Estas greves foram massivas porque o movimento sindical assumiu as batalhas dos trabalhadores informais não organizados com a mesma energia que as batalhas dos seus próprios membros, como K. Hemlata, o presidente do Centro dos Sindicatos Indianos, salientou no nosso dossiê nº 18 em Julho 2019.

A luta de classes está viva e bem, embora uma das fraquezas do nosso tempo seja que estas mobilizações massivas não foram facilmente convertidas em poder político.

O poder financeiro afogou a democracia, e a ascensão de ideias tóxicas de direita – incluindo o fundamentalismo religioso – desempenhou um papel influente nas comunidades que lutam contra a destruição gradual da vida colectiva (um fenómeno que discutimos no dossiê n.º 59, “Fundamentalismo Religioso e Imperialismo na América Latina.”) No entanto, como escrevemos na frase final do nosso novo dossiê, os trabalhadores “permanecem vivos para a luta de classes”.

Birender Kumar Yadav, Índia, “Caminhando no Telhado do Inferno”, 2016.

No início do verão de 2020, senti um aperto no coração ao ver milhões de trabalhadores arrastando os pés cansados ​​pela paisagem superaquecida da Índia.

Gulzar Saab, um dos grandes poetas e diretores de cinema do país, assistiu a esse êxodo da classe trabalhadora e escreveu um poema que capturou o clima, Marenge To Wahin Jaa Kar Jahan Par Zindagi Hai (“Eles Irão Morrer Lá, Onde Há Vida”). Somos gratos a Saab por nos permitir publicar este poema aqui, traduzido por Rakhshanda Jalil:

A pandemia se alastrou.
Os trabalhadores e trabalhadoras fugiram para suas casas.
Todas as máquinas pararam nas cidades.
Apenas suas mãos e pés se moviam.
Suas vidas eles plantaram nas aldeias.

A semeadura e a colheita foram todas lá atrás:
Do jowar, trigo, milho, bajra – tudo isso.
Essas divisões com os primos e irmãos.
Aquelas brigas nos canais e hidrovias.
Os homens fortes, contratados às vezes do lado deles e às vezes deste.
Os processos que remontam a avós e tios-avós.
Noivados, casamentos, campos.
Seca, enchente, o medo: o céu vai chover ou não?
Eles irão morrer lá – onde há vida.
Aqui, eles apenas trouxeram seus corpos e os conectaram!

Eles retiraram os plugues:
'Venha, vamos para casa' – e eles partiram.
Eles irão morrer lá – onde há vida.

Birender Kumar Yadav, “Índia”, 2022º de maio de XNUMX.

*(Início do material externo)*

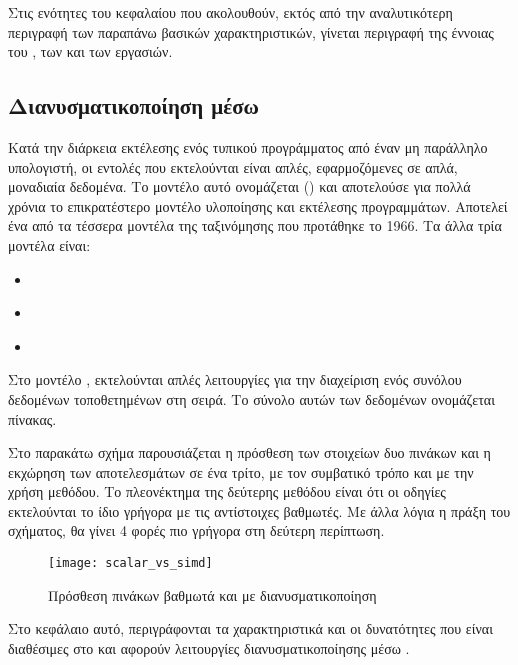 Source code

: Στις ενότητες του κεφαλαίου που ακολουθούν, εκτός από την αναλυτικότερη περιγραφή των παραπάνω βασικών χαρακτηριστικών,
γίνεται περιγραφή της έννοιας του \emph{}, των \emph{} και των
εργασιών\emph{}.

\clearpage
\subsection{Διανυσματικοποίηση μέσω \emph{}}
Κατά την διάρκεια εκτέλεσης ενός τυπικού προγράμματος από έναν μη παράλληλο υπολογιστή, οι εντολές που εκτελούνται είναι
απλές, εφαρμοζόμενες σε απλά, μοναδιαία δεδομένα. Το μοντέλο αυτό ονομάζεται (\emph{}) και αποτελούσε για πολλά χρόνια το επικρατέστερο μοντέλο υλοποίησης και εκτέλεσης προγραμμάτων.
Αποτελεί ένα από τα τέσσερα μοντέλα της ταξινόμησης \emph{} που προτάθηκε το 1966\cite{flynn}. Τα άλλα τρία
μοντέλα είναι: 
\begin{itemize}
\item{\emph{}}
\item{\emph{}}
\item{\emph{}}
\end{itemize}


Στο μοντέλο \emph{}, εκτελούνται απλές λειτουργίες για την διαχείριση ενός
συνόλου δεδομένων τοποθετημένων στη σειρά. Το σύνολο αυτών των δεδομένων ονομάζεται πίνακας.

Στο παρακάτω σχήμα παρουσιάζεται η πρόσθεση των στοιχείων δυο πινάκων και η εκχώρηση των αποτελεσμάτων σε ένα τρίτο,
με τον συμβατικό τρόπο και με την χρήση \emph{} μεθόδου. Το πλεονέκτημα της δεύτερης μεθόδου είναι ότι οι
\emph{} οδηγίες εκτελούνται το ίδιο γρήγορα με τις αντίστοιχες βαθμωτές. Με άλλα λόγια η πράξη του σχήματος, θα
γίνει 4 φορές πιο γρήγορα στη δεύτερη περίπτωση.

\begin{figure}[h]
\texttt{[image: scalar\_vs\_simd]}
\centering
\captionsetup{justification=centering, singlelinecheck=false}
	\caption{ Πρόσθεση πινάκων βαθμωτά και με διανυσματικοποίηση}
\label{fig:scalar_vs_simd}
\end{figure}

 Στο κεφάλαιο αυτό, περιγράφονται τα χαρακτηριστικά και οι δυνατότητες που είναι διαθέσιμες στο \emph{} και
 αφορούν λειτουργίες διανυσματικοποίησης μέσω \emph{}. 

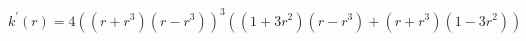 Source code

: $ \displaystyle k^{\prime}(r) = 4((r + r^3)(r - r^3))^3 \left((1 + 3r^2)(r - r^3) + (r + r^3)(1 - 3r^2)\right) $ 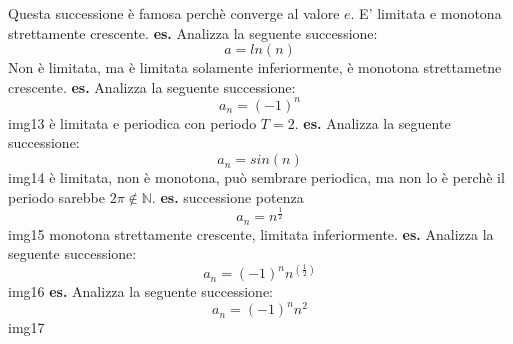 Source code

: Questa successione è famosa perchè converge al valore $e$. E' limitata e monotona strettamente crescente.
\newline
\newline
\textbf{es.} Analizza la seguente successione:
\[
    a = ln(n)
\]
Non è limitata, ma è limitata solamente inferiormente, è monotona strettametne crescente.
\newline
\newline
\textbf{es.} Analizza la seguente successione:
\[
    a_n = (-1)^n
\]
img13
\newline
è limitata e periodica con periodo $T=2$.
\newline
\newline
\textbf{es.} Analizza la seguente successione:
\[
    a_n = sin(n)
\]
img14
\newline
è limitata, non è monotona, può sembrare periodica, ma non lo è perchè il periodo sarebbe $2\pi \notin \mathbb{N}$.
\newline
\newline
\textbf{es.} successione potenza
\[
    a_n = n ^{\frac{1}{2}}
\]
img15
\newline
monotona strettamente crescente, limitata inferiormente.
\newline
\newline
\textbf{es.} Analizza la seguente successione:
\[
    a_n=(-1)^nn^{(\frac{1}{2})}
\]
img16
\newline
\newline
\textbf{es.} Analizza la seguente successione:
\[
    a_n=(-1)^nn^{2}
\]
img17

A arte deste boletim informativo, retirada do nosso último dossiê, é de Birender Kumar Yadav, um artista indiano multidisciplinar de Dhanbad, uma cidade de minério de ferro e carvão construída nas costas de mineiros e povos indígenas.

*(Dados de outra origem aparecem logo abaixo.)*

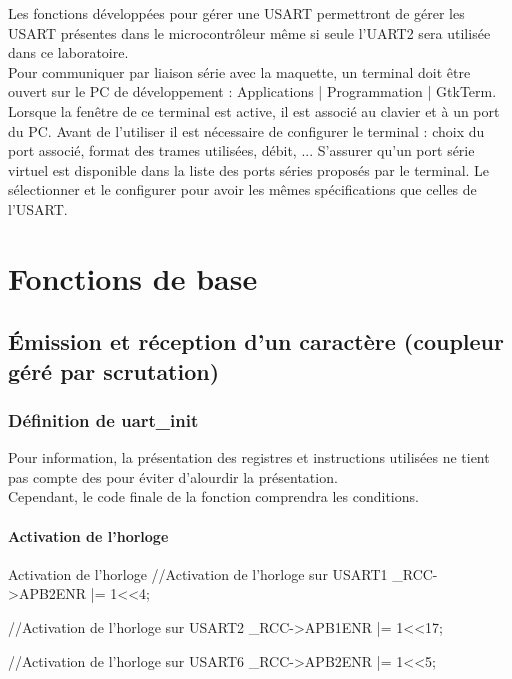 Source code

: {Les fonctions développées pour gérer une USART permettront de gérer les USART présentes dans
le microcontrôleur même si seule l'UART2 sera utilisée dans ce laboratoire. \\

Pour communiquer par liaison série avec la maquette, un terminal doit être ouvert sur le PC
de développement : Applications | Programmation | GtkTerm. \\
Lorsque la fenêtre de ce terminal est active, il est associé au clavier et à un port du PC. Avant de l'utiliser il est nécessaire de configurer le terminal : choix du port associé, format des trames utilisées, débit, ... S'assurer qu'un port série virtuel est disponible dans la liste des ports séries proposés par le terminal. Le sélectionner et le configurer pour avoir les mêmes spécifications que celles de l'USART.\\

\chapter{Fonctions de base}

\section{Émission et réception d'un caractère (coupleur géré par scrutation)}

\subsection{Définition de uart\_init}

Pour information, la présentation des registres et instructions utilisées ne tient pas compte des  pour éviter d'alourdir la présentation.\\
Cependant, le code finale de la fonction  comprendra les conditions.


\subsubsection{Activation de l'horloge}

\begin{Cpp}{Activation de l'horloge} 
//Activation de l'horloge sur USART1
_RCC->APB2ENR |= 1<<4;

//Activation de l'horloge sur USART2
_RCC->APB1ENR |= 1<<17;

//Activation de l'horloge sur USART6
_RCC->APB2ENR |= 1<<5;
\end{Cpp}

}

Grande parte do trabalho de Yadav, baseado nas suas primeiras experiências como filho de um ferreiro que trabalhava numa mina de carvão, chama a atenção para as hierarquias de classe injustas e a situação difícil da classe trabalhadora.

Vijay Prashad é um historiador, editor e jornalista indiano. Ele é um escritor e correspondente-chefe da Globetrotter. Ele é editor de Livros LeftWord e o diretor de Tricontinental: Instituto de Pesquisa Social. Ele é um bolsista sênior não residente em Instituto Chongyang de Estudos Financeiros, Universidade Renmin da China. Ele escreveu mais de 20 livros, incluindo As nações mais escuras e As nações mais pobres. Seus últimos livros são A luta nos torna humanos: aprendendo com os movimentos pelo socialismo e, com Noam Chomsky,  A retirada: Iraque, Líbia, Afeganistão e a fragilidade do poder dos EUA.

Este artigo é de Tricontinental: Instituto de Pesquisas Sociais.

As opiniões expressas são exclusivamente do autor e podem ou não refletir as de Notícias do Consórcio.

3 comentários para “Há riqueza, mas não há vida nas fábricas"

  1. Rudy Haugeneder
    Maio 9, 2023 em 10: 40

    A revolução está muito atrasada? Veremos.

  2. banheiro
    Maio 8, 2023 em 15: 21

    Eu gostaria de ver Vijay e michael-hudson.com discutirem o rumo que a Índia está tomando. Será o capitalismo financeiro parasitário neoliberal ou haverá esperança de que sigam o caminho da economia mais socialista da China, onde o governo não foi ultrapassado pela oligarquia. A previsão é que Inida cresça 6% em 2023 e 6.8 em 2024, à frente da China.
    hxxps://www.imf.org/en/Blogs/Articles/2023/01/30/global-economy-to-slow-further-amid-signs-of-resilience-and-china-re-opening
    Serão os líderes corrompidos pelos EUA como no Paquistão, onde os EUA alimentaram um golpe?
    hxxps://geopoliticaleconomy.com/2023/03/15/pakistan-coup-regime-arrest-imran-khan/
    Modi está de extrema direita. A mídia está mantendo a população distraída com o ódio contra os muçulmanos?
    Diante da censura, estudantes indianos organizam exibições de documentário da BBC sobre PM Modi
    hxxps://peoplesdispatch.org/2023/01/31/in-the-face-of-censorship-indian-students-organize-screenings-of-bbc-documentary-on-pm-modi/

    • Valerie
      Maio 9, 2023 em 19: 44

      “Modi está de extrema direita. A mídia está mantendo a população distraída com o ódio contra os muçulmanos?”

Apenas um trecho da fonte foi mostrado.